My boyfriend lived with his father and is not financially successful or stable. He studied law and has a JD, but he has not been able to pass the bar. Last year he was 36 points away from passing. He does legal translation a few times a week, making an average of 36k a year. He has some consumer debt and student loan debt, but I don’t know the amount of either. I do know that every time Sallie Mae calls him, he hangs up on the lender. He wants to marry me and has given me an engagement ring, but I am having cold feet because of his debt. I don’t feel safe starting a life with him. I am not the type to go in 50/50. I think the man should be the sole provider.
Despite his financial situation, he is a good person which is rare to come by as per my experience. I want to get married before I turn 40 in May (but don’t see that happening). I want marriage (I always have) but don’t want children due to a few health problems. Considering my age and no desire for kids, I know the pool of men is very small. I’m confused as to what the right thing to do is. Help me sort this out. Thoughts? — Cold Feet
My thoughts are: Why on earth is a woman who is months away from turning 40 so concerned about finding a man to financially support her? You’ve been an adult for roughly twenty years. Who’s been supporting you all this time? I assume you’re been supporting yourself at least part of these last two decades, and, if that’s the case, why would you suddenly not be able to or not want to do that once you’re married? It would be one thing if you hope to have children and want to be a stay-at-home mom, though even then I would hope you would want to at least maintain skills and the ability to support yourself if something ever happened to your husband or your marriage. But, you don’t want kids! You just…want to be a housewife and be financially supported 100%?
Ok, fine, so you want to be financially supported 100%. Well, this man isn’t going to do that. At least, not right now. Maybe eventually he will get a well-paying position and be able to support you in the way you want him to. Or, maybe he won’t. Maybe you’ll meet and marry someone else who is already in a well-paying position and will already be able to provide the lifestyle you want. But maybe THAT person loses his job one day and can no longer provide for you. All kinds of things can happen, really, to change a person’s or a couple’s or a family’s financial position. Being cautious about marrying someone who carries a lot of debt is wise, as is knowing how a person manages his money. But to marry someone simply because he can be the “sole provider,” or to not marry someone simply because he isn’t currently in a position to 100% financially support you is… well, it’s incredibly short-sighted, and it says a lot about your values.

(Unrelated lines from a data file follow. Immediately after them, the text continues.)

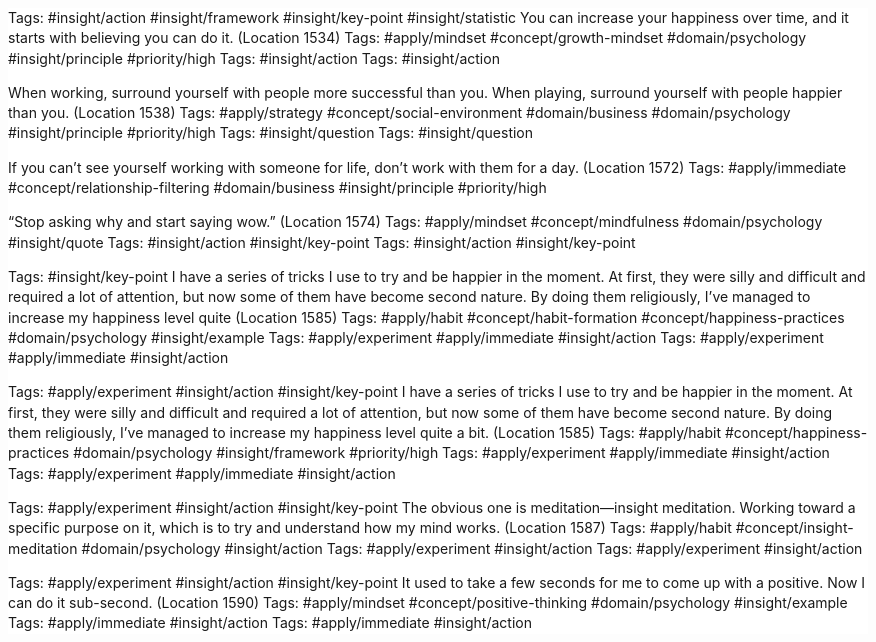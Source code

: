 Tags: #insight/action #insight/framework #insight/key-point #insight/statistic
You can increase your happiness over time, and it starts with believing you can do it. (Location 1534)
Tags: #apply/mindset #concept/growth-mindset #domain/psychology #insight/principle #priority/high
Tags: #insight/action
Tags: #insight/action
  
When working, surround yourself with people more successful than you. When playing, surround yourself with people happier than you. (Location 1538)
Tags: #apply/strategy #concept/social-environment #domain/business #domain/psychology #insight/principle #priority/high
Tags: #insight/question
Tags: #insight/question
  
If you can’t see yourself working with someone for life, don’t work with them for a day. (Location 1572)
Tags: #apply/immediate #concept/relationship-filtering #domain/business #insight/principle #priority/high
  
“Stop asking why and start saying wow.” (Location 1574)
Tags: #apply/mindset #concept/mindfulness #domain/psychology #insight/quote
Tags: #insight/action #insight/key-point
Tags: #insight/action #insight/key-point
  
Tags: #insight/key-point
I have a series of tricks I use to try and be happier in the moment. At first, they were silly and difficult and required a lot of attention, but now some of them have become second nature. By doing them religiously, I’ve managed to increase my happiness level quite (Location 1585)
Tags: #apply/habit #concept/habit-formation #concept/happiness-practices #domain/psychology #insight/example
Tags: #apply/experiment #apply/immediate #insight/action
Tags: #apply/experiment #apply/immediate #insight/action
  
Tags: #apply/experiment #insight/action #insight/key-point
I have a series of tricks I use to try and be happier in the moment. At first, they were silly and difficult and required a lot of attention, but now some of them have become second nature. By doing them religiously, I’ve managed to increase my happiness level quite a bit. (Location 1585)
Tags: #apply/habit #concept/happiness-practices #domain/psychology #insight/framework #priority/high
Tags: #apply/experiment #apply/immediate #insight/action
Tags: #apply/experiment #apply/immediate #insight/action
  
Tags: #apply/experiment #insight/action #insight/key-point
The obvious one is meditation—insight meditation. Working toward a specific purpose on it, which is to try and understand how my mind works. (Location 1587)
Tags: #apply/habit #concept/insight-meditation #domain/psychology #insight/action
Tags: #apply/experiment #insight/action
Tags: #apply/experiment #insight/action
  
Tags: #apply/experiment #insight/action #insight/key-point
It used to take a few seconds for me to come up with a positive. Now I can do it sub-second. (Location 1590)
Tags: #apply/mindset #concept/positive-thinking #domain/psychology #insight/example
Tags: #apply/immediate #insight/action
Tags: #apply/immediate #insight/action
  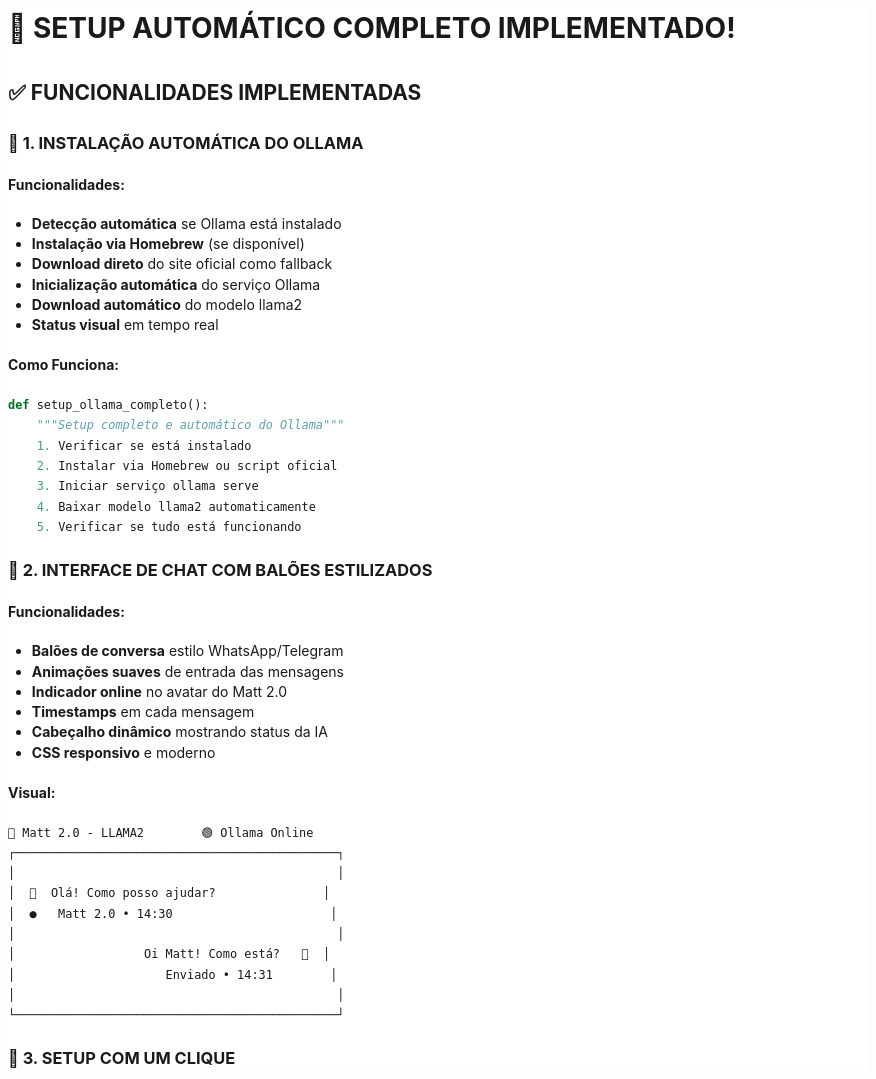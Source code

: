 # 🚀 **SETUP AUTOMÁTICO COMPLETO IMPLEMENTADO!**

## ✅ **FUNCIONALIDADES IMPLEMENTADAS**

### 🤖 **1. INSTALAÇÃO AUTOMÁTICA DO OLLAMA**

#### **Funcionalidades:**
- **Detecção automática** se Ollama está instalado
- **Instalação via Homebrew** (se disponível)
- **Download direto** do site oficial como fallback
- **Inicialização automática** do serviço Ollama
- **Download automático** do modelo llama2
- **Status visual** em tempo real

#### **Como Funciona:**
```python
def setup_ollama_completo():
    """Setup completo e automático do Ollama"""
    1. Verificar se está instalado
    2. Instalar via Homebrew ou script oficial
    3. Iniciar serviço ollama serve
    4. Baixar modelo llama2 automaticamente
    5. Verificar se tudo está funcionando
```

### 💬 **2. INTERFACE DE CHAT COM BALÕES ESTILIZADOS**

#### **Funcionalidades:**
- **Balões de conversa** estilo WhatsApp/Telegram
- **Animações suaves** de entrada das mensagens
- **Indicador online** no avatar do Matt 2.0
- **Timestamps** em cada mensagem
- **Cabeçalho dinâmico** mostrando status da IA
- **CSS responsivo** e moderno

#### **Visual:**
```
🤖 Matt 2.0 - LLAMA2        🟢 Ollama Online
┌─────────────────────────────────────────────┐
│                                             │
│  🤖  Olá! Como posso ajudar?               │
│  ●   Matt 2.0 • 14:30                      │
│                                             │
│                  Oi Matt! Como está?   👤  │
│                     Enviado • 14:31        │
│                                             │
└─────────────────────────────────────────────┘
```

### 🔧 **3. SETUP COM UM CLIQUE**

I’m also concerned that you have seemingly agreed to marry someone without discussing things like the amount of debt he has and what your financial future together looks like. Does your boyfriend know you want to be financially supported 100%? Have you talked about what you each want your roles to be in the marriage? Does he support your desire to be a housewife? If you haven’t discussed these very pertinent issues, as well as these other topics, he should never have asked you to marry him and you should never have said yes. You don’t know each other well enough. You may love each other and may be good companions and even share some similar values and interests, but you clearly aren’t ready to share your lives together.
I answered a similar question to yours a few years ago, and my advice remains the same:
“If money is important to you — and it’s important to most of us! — then why shouldn’t it be a reason to end a relationship if there isn’t a financial match?? If, on the other hand, you see more value in other things he can provide: companionship, emotional support, etc., then maybe you’ll decide that the money issue isn’t a deal-breaker. But that’s a decision you have to make and you need to be aware going into a potential marriage what your boyfriend will and will not be able to provide you.”
If you’re looking for the situation to change and for your boyfriend to suddenly be the financial provider you desire, that’s probably not going to happen. But what CAN change is your perspective and your communication with him. You have to decide how important the money thing is, and how realistic it is to find someone else who not only can be a sole provider, but wants to be a sole provider for a 40-year-old woman who doesn’t want children (arguably, most men who are able and willing to be sole providers are looking for women who want kids, with the idea that, if they are the sole provider, their wives are the main caregiver to the children).
If you think there’s a better match out there for you, do your boyfriend the favor of letting him know now that you’re out. But if you think your boyfriend is actually a good match and that you can continue supporting yourself as you have been, in addition to enjoying whatever financial contribution he can make to the household after the debt is paid off, consider that a life with him may be a happier one than any other you might have with someone else.